Well, technically, kqueue is a mostly fine grained kernel notification queue, for watching for events on files in OSX, and the BSD’s. Which, to put it simply, means that kqueue is something like a primitive NSNotificationCenter for changes to files. At first you might think, but doesn’t NSWorkspace already have a real Notification Center for this? But actually, it doesn’t. It only posts about changes that occur by using the workspace, such as changes made in Finder. And it is only to normal files which is a limitation because OS X is built on unix principles, if not design, so everything is a file.
So if as in my case the file in question isn’t being changed via NSWorkspace or isn’t a “normal” file or is being changed in ways that the Workspace doesn’t post about, you have to dig deeper. Into kernel api territory – a dark place where programmers don’t use cross-linked web pages for documentation, but scary things called “man pages” . Okay Okay, so I actually used google to find and look at the man page so technically it was still a cross-linked webpage, but definitely far outside the scope of most of the rest of the documentation.
Now using kqueue itself is relatively simple, in that there isn’t much too it api wise - two functions, one struct, one macro, and a handful of constants. However because of its low level nature, it bypasses any of the high level api’s you expect to use in a Cocoa application where usually low level means that annoying bit of CoreFoundation code which Apple hasn’t gotten around to making wrappers or toll-free bridges for.

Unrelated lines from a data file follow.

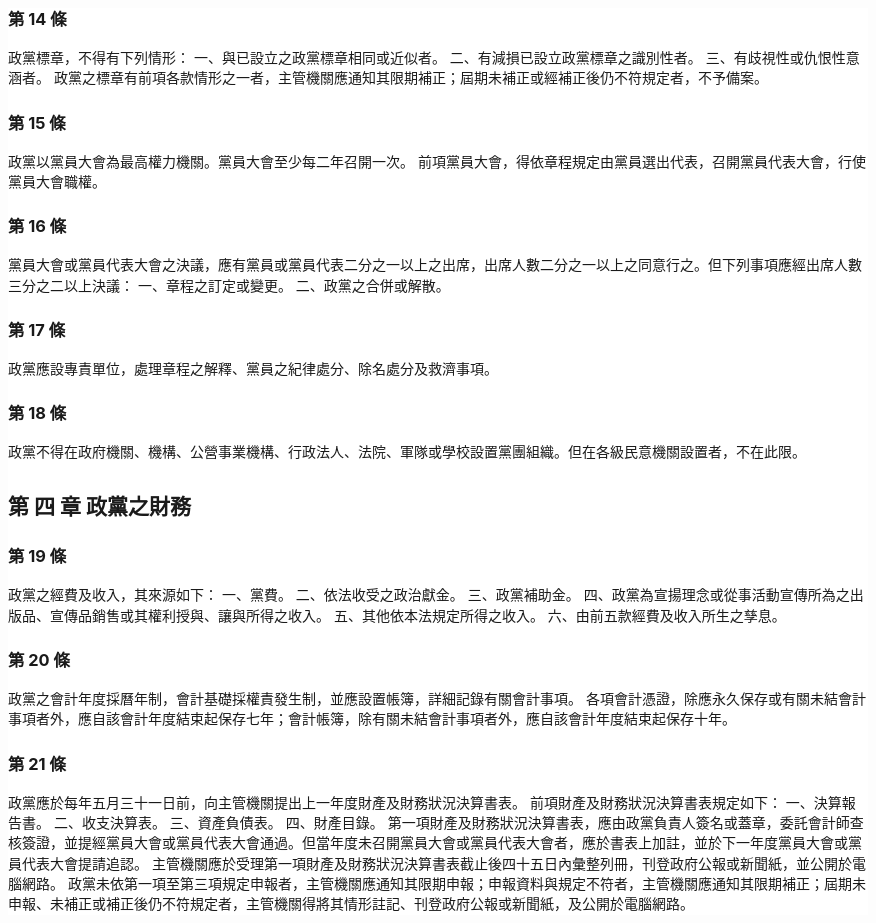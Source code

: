 ### 第 14 條

政黨標章，不得有下列情形：
一、與已設立之政黨標章相同或近似者。
二、有減損已設立政黨標章之識別性者。
三、有歧視性或仇恨性意涵者。
政黨之標章有前項各款情形之一者，主管機關應通知其限期補正；屆期未補正或經補正後仍不符規定者，不予備案。

### 第 15 條

政黨以黨員大會為最高權力機關。黨員大會至少每二年召開一次。
前項黨員大會，得依章程規定由黨員選出代表，召開黨員代表大會，行使黨員大會職權。

### 第 16 條

黨員大會或黨員代表大會之決議，應有黨員或黨員代表二分之一以上之出席，出席人數二分之一以上之同意行之。但下列事項應經出席人數三分之二以上決議：
一、章程之訂定或變更。
二、政黨之合併或解散。

### 第 17 條

政黨應設專責單位，處理章程之解釋、黨員之紀律處分、除名處分及救濟事項。

### 第 18 條

政黨不得在政府機關、機構、公營事業機構、行政法人、法院、軍隊或學校設置黨團組織。但在各級民意機關設置者，不在此限。

##    第 四 章 政黨之財務

### 第 19 條

政黨之經費及收入，其來源如下：
一、黨費。
二、依法收受之政治獻金。
三、政黨補助金。
四、政黨為宣揚理念或從事活動宣傳所為之出版品、宣傳品銷售或其權利授與、讓與所得之收入。
五、其他依本法規定所得之收入。
六、由前五款經費及收入所生之孳息。

### 第 20 條

政黨之會計年度採曆年制，會計基礎採權責發生制，並應設置帳簿，詳細記錄有關會計事項。
各項會計憑證，除應永久保存或有關未結會計事項者外，應自該會計年度結束起保存七年；會計帳簿，除有關未結會計事項者外，應自該會計年度結束起保存十年。

### 第 21 條

政黨應於每年五月三十一日前，向主管機關提出上一年度財產及財務狀況決算書表。
前項財產及財務狀況決算書表規定如下：
一、決算報告書。
二、收支決算表。
三、資產負債表。
四、財產目錄。
第一項財產及財務狀況決算書表，應由政黨負責人簽名或蓋章，委託會計師查核簽證，並提經黨員大會或黨員代表大會通過。但當年度未召開黨員大會或黨員代表大會者，應於書表上加註，並於下一年度黨員大會或黨員代表大會提請追認。
主管機關應於受理第一項財產及財務狀況決算書表截止後四十五日內彙整列冊，刊登政府公報或新聞紙，並公開於電腦網路。
政黨未依第一項至第三項規定申報者，主管機關應通知其限期申報；申報資料與規定不符者，主管機關應通知其限期補正；屆期未申報、未補正或補正後仍不符規定者，主管機關得將其情形註記、刊登政府公報或新聞紙，及公開於電腦網路。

The general approach to using kqueue is simply : get a handle to kqueue, set up a struct with some flags to watch the file that matters to you, add that struct to kqeue, poll the kqueue file for changes.
Wait, what? Poll? If it is a notification center, why would I have to poll? Aha. The gotcha, it isn’t a notification center, or even a notification queue like NSNotificationQueue. Rather it is a queue of notifications. Which means it is up to you to actually check the queue for new messages. Constantly. As long you want updates.
So bypassing semantics of use for the moment, and going to the Cocoa relevant question – if it requires polling, and thus its own loop, how on earth am I supposed to use it inside a Cocoa application, and an NSRunLoop? The usual answer is – you don’t use it in an NSRunLoop, and you setup a separate thread to do it for you. Which of course, requires either spawning a new thread for everything you want to watch, or managing thread synchronization issues if you need to change, and it makes actually getting notified about the changes if you want to do your work on your main application thread (such as notify the user), a pain.
But if that is the way it is that is the way it is, right? So my first attempt involved taking some sample code, and shoving it into an NSThread detached selector. It worked, barely, but how to get notified about changes? I played with a notification center, but if you haven’t used them much before, you quickly realize that NSNotificationCenter is not thread safe (for obvious reasons when you understand how they work). Now Apple has NSNotificationQueue, for helping this problem, but I chose the more immediate NSDistributedNotificationCenter, which basically means I sent my message to another program, which then sent it back to me, on my other thread. Ridiculous. But it worked for basic testing.
Then came the synchronization issues – if I wanted to add (or remove!) a file I was watching from the queue, I had to add all manner of @try/@finally NSLock, or @synchronization blocks. Not pretty, not clean, and for most programmers used to simple Cocoa thread cases, very confusing.
But I finally got it working, and everything was fine and dandy, and I could finally actually try and figure out how to use kqueue to do what I wanted. What a pain right? I knew there had to be a better way, and so I went digging into the Apple API’s, and googling for common words.
What I found was a relatively obscure CoreFoundation API called CFFileDescriptor. Now CFFileDescriptor is actually not much good by itself. In fact it exists for one reason, and one reason only – to wrap a file to watch for changes in a CFRunLoopSource. To clarify this -
An NSRunLoop is a system which waits for events, and triggers code when they happen. The obvious example of this is the GUI, the run loop receives window events, and notifies the View’s to redraw themselves, or your code that a button was pressed, etc.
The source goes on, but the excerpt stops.